【梅田・車暴走事故1週間】運転男性、約1カ月前から複数の医療機関を受診…直前に携帯通話形跡なく、心疾患で路肩に停車か
大阪・梅田の繁華街で乗用車が暴走し歩行者10人が死傷した事故で、車を運転して死亡した奈良市のビル管理会社経営、大橋篤さん(51)が、事故前に複数の医療機関を受診していたことが2日、捜査関係者への取材で分かった。
また、事故直前に大橋さんの携帯電話で通話した形跡がないことも判明。大阪府警は、大橋さんが体調の異変を感じて停車した前後に心疾患を発症し、車を暴走させたとみている。
捜査関係者によると、大橋さんの健康保険証の使用履歴などを調べたところ、事故の約1カ月前から直前までに複数の医療機関を受診していた形跡があった。大橋さんが通っていた奈良市内のクリニックは「大橋さんには高血圧の症状があり、定期的に検査に来ていた」としており、府警は受診歴のある医療機関に受診時期や受診内容、投薬状況などを照会し、事故直前の健康状態を調べている。
また、事故直前に大橋さんが携帯電話で通話した記録は残っておらず、府警は大橋さんが事故の直前に現場の西約100メートルの路肩で停車したのは、携帯電話の着信などでなく、その時点で体調が急激に悪化したためとみている。
事故では、交差点の先の歩道にいた大阪府寝屋川市の園尾幸治さん(65)が死亡。同府高槻市の女性(28)が意識不明の重体となり、21〜75歳の男女8人が重軽傷を負った。
■いびつな交差点、被害拡大の遠因に
事故発生から3日で1週間。事故の直接原因がほぼ明らかになるなかで、再開発のためいびつな形状になった交差点の形状も被害拡大の遠因となったと指摘される。誰もが遭遇する可能性のある悲劇的な事態をどうしたら防げるのか。くみ取るべき教訓は重い。
急病事故「誰にでも起こる」
「急病による交通事故は誰にでも起こり得る」。交通事故の予防医学を専門とする滋賀医科大の一杉正仁教授(社会医学)は警鐘を鳴らす。
警察庁によると、平成26年に発生した交通事故は57万3842件。うち運転手の急病・発作が原因とされているものは209件だが、一杉教授によれば「海外では交通死亡事故の約1割が何らかの体調変容が原因というデータもある」という。
平成25年には三重県亀山市で観光バスの40代の男性運転手が、宮城県蔵王町では高速バスの30代の男性運転手がそれぞれ走行中にガードレールに接触して死亡したが、いずれも死因は心疾患で衝突前に死亡していたとみられる。

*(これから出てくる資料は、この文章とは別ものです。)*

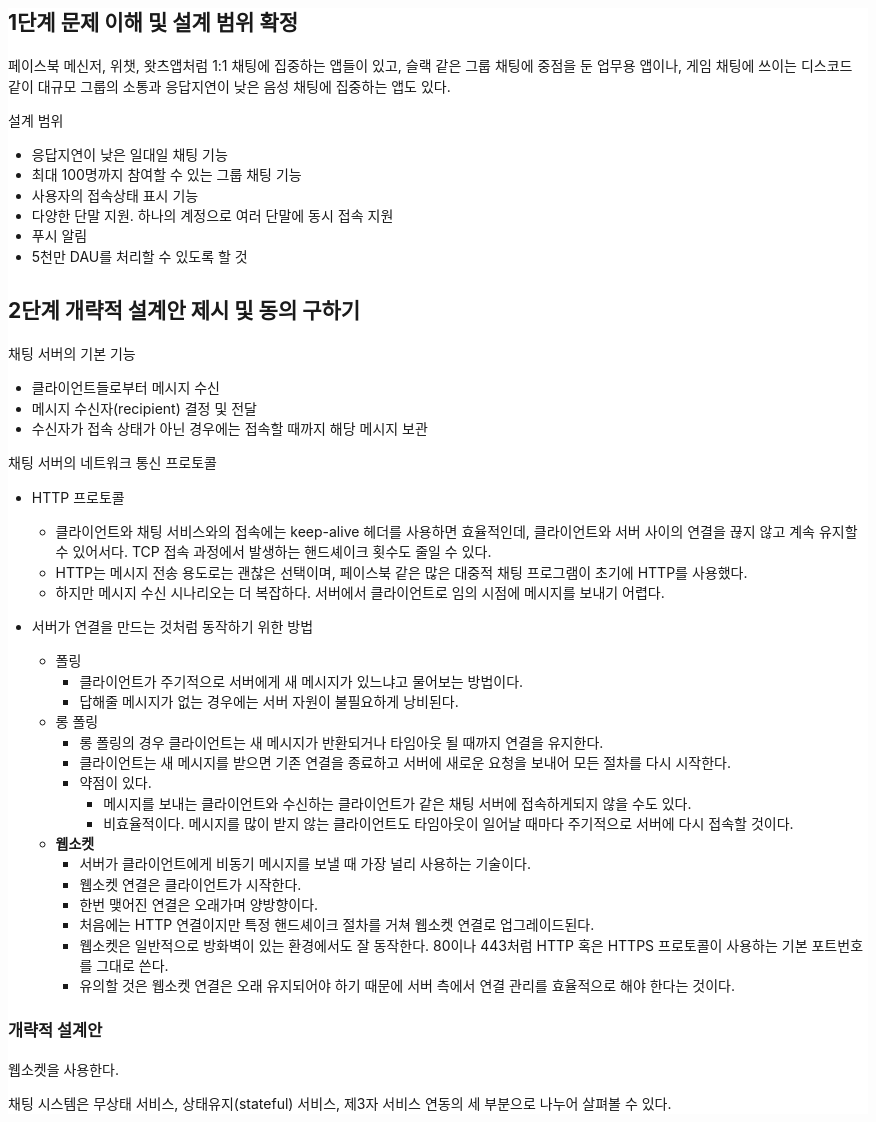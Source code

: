 ## 1단계 문제 이해 및 설계 범위 확정

페이스북 메신저, 위챗, 왓츠앱처럼 1:1 채팅에 집중하는 앱들이 있고, 슬랙 같은 그룹 채팅에 중점을 둔 업무용 앱이나, 게임 채팅에 쓰이는 디스코드 같이 대규모 그룹의 소통과 응답지연이 낮은 음성 채팅에 집중하는 앱도 있다.

설계 범위
- 응답지연이 낮은 일대일 채팅 기능
- 최대 100명까지 참여할 수 있는 그룹 채팅 기능
- 사용자의 접속상태 표시 기능
- 다양한 단말 지원. 하나의 계정으로 여러 단말에 동시 접속 지원
- 푸시 알림
- 5천만 DAU를 처리할 수 있도록 할 것

## 2단계 개략적 설계안 제시 및 동의 구하기

채팅 서버의 기본 기능

- 클라이언트들로부터 메시지 수신
- 메시지 수신자(recipient) 결정 및 전달
- 수신자가 접속 상태가 아닌 경우에는 접속할 때까지 해당 메시지 보관

채팅 서버의 네트워크 통신 프로토콜

- HTTP 프로토콜 
  - 클라이언트와 채팅 서비스와의 접속에는 keep-alive 헤더를 사용하면 효율적인데, 클라이언트와 서버 사이의 연결을 끊지 않고 계속 유지할 수 있어서다. TCP 접속 과정에서 발생하는 핸드셰이크 횟수도 줄일 수 있다. 
  - HTTP는 메시지 전송 용도로는 괜찮은 선택이며, 페이스북 같은 많은 대중적 채팅 프로그램이 초기에 HTTP를 사용했다.
  - 하지만 메시지 수신 시나리오는 더 복잡하다. 서버에서 클라이언트로 임의 시점에 메시지를 보내기 어렵다.

- 서버가 연결을 만드는 것처럼 동작하기 위한 방법 
  - 폴링 
    - 클라이언트가 주기적으로 서버에게 새 메시지가 있느냐고 물어보는 방법이다. 
    - 답해줄 메시지가 없는 경우에는 서버 자원이 불필요하게 낭비된다. 
  - 롱 폴링 
    - 롱 폴링의 경우 클라이언트는 새 메시지가 반환되거나 타임아웃 될 때까지 연결을 유지한다. 
    - 클라이언트는 새 메시지를 받으면 기존 연결을 종료하고 서버에 새로운 요청을 보내어 모든 절차를 다시 시작한다. 
    - 약점이 있다. 
      - 메시지를 보내는 클라이언트와 수신하는 클라이언트가 같은 채팅 서버에 접속하게되지 않을 수도 있다. 
      - 비효율적이다. 메시지를 많이 받지 않는 클라이언트도 타임아웃이 일어날 때마다 주기적으로 서버에 다시 접속할 것이다. 
  - **웹소켓** 
    - 서버가 클라이언트에게 비동기 메시지를 보낼 때 가장 널리 사용하는 기술이다. 
    - 웹소켓 연결은 클라이언트가 시작한다. 
    - 한번 맺어진 연결은 오래가며 양방향이다. 
    - 처음에는 HTTP 연결이지만 특정 핸드셰이크 절차를 거쳐 웹소켓 연결로 업그레이드된다. 
    - 웹소켓은 일반적으로 방화벽이 있는 환경에서도 잘 동작한다. 80이나 443처럼 HTTP 혹은 HTTPS 프로토콜이 사용하는 기본 포트번호를 그대로 쓴다.
    - 유의할 것은 웹소켓 연결은 오래 유지되어야 하기 때문에 서버 측에서 연결 관리를 효율적으로 해야 한다는 것이다.

### 개략적 설계안

웹소켓을 사용한다.

채팅 시스템은 무상태 서비스, 상태유지(stateful) 서비스, 제3자 서비스 연동의 세 부분으로 나누어 살펴볼 수 있다.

走行場所によっては歩行者らが巻き込まれていた可能性もあった。
高齢化社会が進行する現代、持病を抱えた高齢ドライバーらによる事故の増加も懸念される。一杉教授は「教習所や免許証の書き換えなど、あらゆる機会を通じて体調に異変を感じたときは絶対に運転しないよう呼びかけるべきだ。万全の体調で運転することは、ドライバーの義務だ」と強調する。
急病事故防ぐ技術開発も
自動車業界も、急病による交通事故を防ぐ技術開発を進めている。トヨタ自動車グループは、ドライバーの体が大きく倒れるなど異常が続いた場合に車を路肩に止めるシステムを開発中。日野自動車は、正面を向いていない状態が続くと警報を鳴らすトラックを市場に投入しているが、こうした技術が一般に普及しているとはまだ言い難い。
一方、事故現場となったスクランブル交差点は、西側から一番左端の車道を直進すると、歩道にそのまま乗り上げる変則的な構造だった。今回、前方に信号待ちの車もなく交差点を突き進み、被害が拡大した。捜査関係者によると、以前は通常の十字路だったが、付近の再開発や道路拡幅などによって、現在のいびつな形状になったという。
交通安全の研究・啓発を進める安全教育研究所(東京)の星忠通所長は「道交法では事故原因が全てドライバーにあるとされるが、事故を誘引する道路形状、信号などの管制の問題も見逃せない。こうした視点も踏まえた交通行政を考えるべきだ」と指摘する。